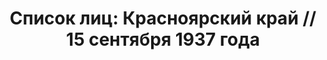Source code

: ---
title: 'Список лиц: Красноярский край // 15 сентября 1937 года'
description: РГАСПИ, ф.17, оп.171, дело 411, лист 45
images:
- /disk/pictures/v03/17-171-411-045.jpg
- /disk/pictures/v03/17-171-411-046.jpg
- /disk/pictures/v03/17-171-411-047.jpg
- /disk/pictures/v03/17-171-411-048.jpg
---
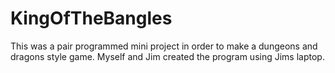 # KingOfTheBangles

This was a pair programmed mini project in order to make a dungeons and dragons style game.
Myself and Jim created the program using Jims laptop.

→ EXERCISE BRIEF:
Retype the data exactly; images stay out.

→ ANSWER FOR THIS EXERCISE:
Source code

: ---
title: 'Список лиц: Красноярский край // 15 сентября 1937 года'
description: РГАСПИ, ф.17, оп.171, дело 411, лист 45
images:
- /disk/pictures/v03/17-171-411-045.jpg
- /disk/pictures/v03/17-171-411-046.jpg
- /disk/pictures/v03/17-171-411-047.jpg
- /disk/pictures/v03/17-171-411-048.jpg
---
 # KingOfTheBangles

This was a pair programmed mini project in order to make a dungeons and dragons style game.
Myself and Jim created the program using Jims laptop.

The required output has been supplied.